-- Data section follows --

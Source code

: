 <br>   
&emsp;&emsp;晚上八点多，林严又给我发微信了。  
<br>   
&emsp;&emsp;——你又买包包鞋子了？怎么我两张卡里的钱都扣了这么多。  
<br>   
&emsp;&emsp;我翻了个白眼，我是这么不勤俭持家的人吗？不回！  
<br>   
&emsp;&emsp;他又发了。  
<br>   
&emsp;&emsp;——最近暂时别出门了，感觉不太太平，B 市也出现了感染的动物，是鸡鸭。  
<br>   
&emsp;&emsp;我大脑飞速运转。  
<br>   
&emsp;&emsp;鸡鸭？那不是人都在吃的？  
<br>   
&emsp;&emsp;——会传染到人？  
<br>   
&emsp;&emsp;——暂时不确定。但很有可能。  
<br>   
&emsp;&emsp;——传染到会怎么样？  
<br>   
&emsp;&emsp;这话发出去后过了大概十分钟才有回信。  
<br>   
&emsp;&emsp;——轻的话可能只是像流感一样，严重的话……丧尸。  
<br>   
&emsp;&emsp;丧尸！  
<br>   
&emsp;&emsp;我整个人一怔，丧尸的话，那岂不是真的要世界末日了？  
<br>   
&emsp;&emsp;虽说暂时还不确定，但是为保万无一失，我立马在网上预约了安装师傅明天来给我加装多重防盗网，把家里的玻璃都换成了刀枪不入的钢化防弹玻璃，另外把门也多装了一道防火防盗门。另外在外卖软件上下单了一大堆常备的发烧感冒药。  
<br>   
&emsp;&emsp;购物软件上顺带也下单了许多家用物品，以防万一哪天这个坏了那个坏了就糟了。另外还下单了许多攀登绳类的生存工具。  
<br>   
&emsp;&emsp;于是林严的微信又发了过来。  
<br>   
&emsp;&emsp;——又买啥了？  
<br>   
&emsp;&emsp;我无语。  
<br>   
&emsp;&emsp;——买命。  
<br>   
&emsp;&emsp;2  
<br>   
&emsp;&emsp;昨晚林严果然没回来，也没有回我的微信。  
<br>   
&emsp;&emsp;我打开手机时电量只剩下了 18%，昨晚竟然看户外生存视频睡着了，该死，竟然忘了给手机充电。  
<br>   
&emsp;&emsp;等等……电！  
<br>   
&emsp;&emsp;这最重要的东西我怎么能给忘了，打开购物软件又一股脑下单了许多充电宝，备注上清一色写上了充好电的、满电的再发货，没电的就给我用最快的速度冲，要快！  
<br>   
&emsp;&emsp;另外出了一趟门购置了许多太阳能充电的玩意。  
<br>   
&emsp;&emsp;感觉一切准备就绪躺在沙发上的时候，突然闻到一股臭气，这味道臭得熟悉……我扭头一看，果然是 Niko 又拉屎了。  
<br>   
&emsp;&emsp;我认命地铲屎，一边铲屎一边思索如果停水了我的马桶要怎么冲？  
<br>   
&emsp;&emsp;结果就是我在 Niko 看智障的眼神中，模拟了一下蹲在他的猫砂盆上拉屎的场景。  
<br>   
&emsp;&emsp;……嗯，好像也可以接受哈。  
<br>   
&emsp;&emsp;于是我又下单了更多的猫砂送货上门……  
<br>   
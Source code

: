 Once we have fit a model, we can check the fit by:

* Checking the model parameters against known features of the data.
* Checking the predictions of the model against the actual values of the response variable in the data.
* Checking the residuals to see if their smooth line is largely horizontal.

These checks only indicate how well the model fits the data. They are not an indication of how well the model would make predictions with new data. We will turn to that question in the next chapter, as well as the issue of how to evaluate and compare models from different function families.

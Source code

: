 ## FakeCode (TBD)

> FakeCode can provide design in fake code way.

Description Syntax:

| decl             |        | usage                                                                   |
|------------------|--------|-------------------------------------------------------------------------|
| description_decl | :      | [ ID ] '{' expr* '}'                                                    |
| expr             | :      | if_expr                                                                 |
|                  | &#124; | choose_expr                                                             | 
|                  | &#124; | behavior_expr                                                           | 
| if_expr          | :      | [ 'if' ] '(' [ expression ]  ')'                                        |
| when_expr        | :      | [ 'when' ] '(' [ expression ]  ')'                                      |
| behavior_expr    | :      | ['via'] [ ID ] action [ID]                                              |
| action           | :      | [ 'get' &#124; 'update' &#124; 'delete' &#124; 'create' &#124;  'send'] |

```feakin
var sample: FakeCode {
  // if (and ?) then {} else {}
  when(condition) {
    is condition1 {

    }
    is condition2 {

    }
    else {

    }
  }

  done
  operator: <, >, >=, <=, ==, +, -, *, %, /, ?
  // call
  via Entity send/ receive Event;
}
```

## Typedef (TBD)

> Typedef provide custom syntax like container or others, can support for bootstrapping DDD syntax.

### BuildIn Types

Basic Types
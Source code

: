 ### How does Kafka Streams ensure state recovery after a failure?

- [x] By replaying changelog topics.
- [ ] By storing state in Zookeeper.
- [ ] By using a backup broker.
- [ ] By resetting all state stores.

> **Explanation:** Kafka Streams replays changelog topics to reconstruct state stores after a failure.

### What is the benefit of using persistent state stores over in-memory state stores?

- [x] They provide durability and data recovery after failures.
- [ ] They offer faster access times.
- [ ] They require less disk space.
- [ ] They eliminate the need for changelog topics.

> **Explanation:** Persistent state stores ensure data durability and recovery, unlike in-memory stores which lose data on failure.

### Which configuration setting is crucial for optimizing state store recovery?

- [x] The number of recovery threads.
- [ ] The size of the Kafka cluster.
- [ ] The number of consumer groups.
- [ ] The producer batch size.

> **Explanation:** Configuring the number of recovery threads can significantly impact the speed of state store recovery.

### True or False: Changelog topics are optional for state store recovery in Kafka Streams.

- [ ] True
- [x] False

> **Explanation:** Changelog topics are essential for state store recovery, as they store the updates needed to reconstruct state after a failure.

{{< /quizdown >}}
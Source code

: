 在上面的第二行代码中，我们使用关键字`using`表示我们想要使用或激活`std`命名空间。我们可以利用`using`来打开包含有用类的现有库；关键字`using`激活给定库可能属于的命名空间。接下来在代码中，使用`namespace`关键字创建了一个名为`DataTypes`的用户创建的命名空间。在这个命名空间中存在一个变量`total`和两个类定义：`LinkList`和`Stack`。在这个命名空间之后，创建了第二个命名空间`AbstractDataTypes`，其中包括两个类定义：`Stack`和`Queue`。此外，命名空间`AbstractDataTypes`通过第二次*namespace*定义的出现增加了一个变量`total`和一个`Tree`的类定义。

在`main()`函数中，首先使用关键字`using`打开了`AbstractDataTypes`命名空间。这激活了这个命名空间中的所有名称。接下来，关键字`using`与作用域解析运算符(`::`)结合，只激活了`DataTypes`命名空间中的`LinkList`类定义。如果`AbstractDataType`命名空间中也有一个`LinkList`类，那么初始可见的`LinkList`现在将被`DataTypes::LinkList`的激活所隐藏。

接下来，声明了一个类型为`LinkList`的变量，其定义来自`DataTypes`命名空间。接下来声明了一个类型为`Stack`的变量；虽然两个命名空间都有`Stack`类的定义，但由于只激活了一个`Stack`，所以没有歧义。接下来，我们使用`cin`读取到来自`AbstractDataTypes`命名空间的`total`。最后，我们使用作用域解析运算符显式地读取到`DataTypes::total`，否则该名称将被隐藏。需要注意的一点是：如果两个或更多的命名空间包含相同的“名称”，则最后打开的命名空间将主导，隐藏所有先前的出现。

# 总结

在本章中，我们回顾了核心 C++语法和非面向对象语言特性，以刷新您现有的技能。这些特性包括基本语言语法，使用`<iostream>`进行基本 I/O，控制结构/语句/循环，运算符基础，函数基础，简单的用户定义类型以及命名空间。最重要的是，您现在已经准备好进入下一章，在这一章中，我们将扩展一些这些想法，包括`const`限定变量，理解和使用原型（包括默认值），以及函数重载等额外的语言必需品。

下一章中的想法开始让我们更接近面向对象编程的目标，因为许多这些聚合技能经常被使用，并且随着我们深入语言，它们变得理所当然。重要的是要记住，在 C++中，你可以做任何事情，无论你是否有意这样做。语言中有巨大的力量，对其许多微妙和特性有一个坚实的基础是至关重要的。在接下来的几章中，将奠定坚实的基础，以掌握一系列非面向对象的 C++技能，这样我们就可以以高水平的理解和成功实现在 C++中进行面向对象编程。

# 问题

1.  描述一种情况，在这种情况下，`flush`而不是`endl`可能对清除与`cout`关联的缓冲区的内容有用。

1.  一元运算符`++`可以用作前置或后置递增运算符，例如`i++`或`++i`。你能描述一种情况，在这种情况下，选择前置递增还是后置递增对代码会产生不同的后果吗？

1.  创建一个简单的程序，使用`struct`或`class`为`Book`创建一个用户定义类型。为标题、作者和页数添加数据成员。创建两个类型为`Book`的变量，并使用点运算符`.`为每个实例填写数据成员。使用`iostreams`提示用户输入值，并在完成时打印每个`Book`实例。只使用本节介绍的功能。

-- Data section concluded --

→ **Instructions to follow**
Check each line of the data above for the string "Stack", then report how many lines have it, with no other words.

→ **Exercise output**
2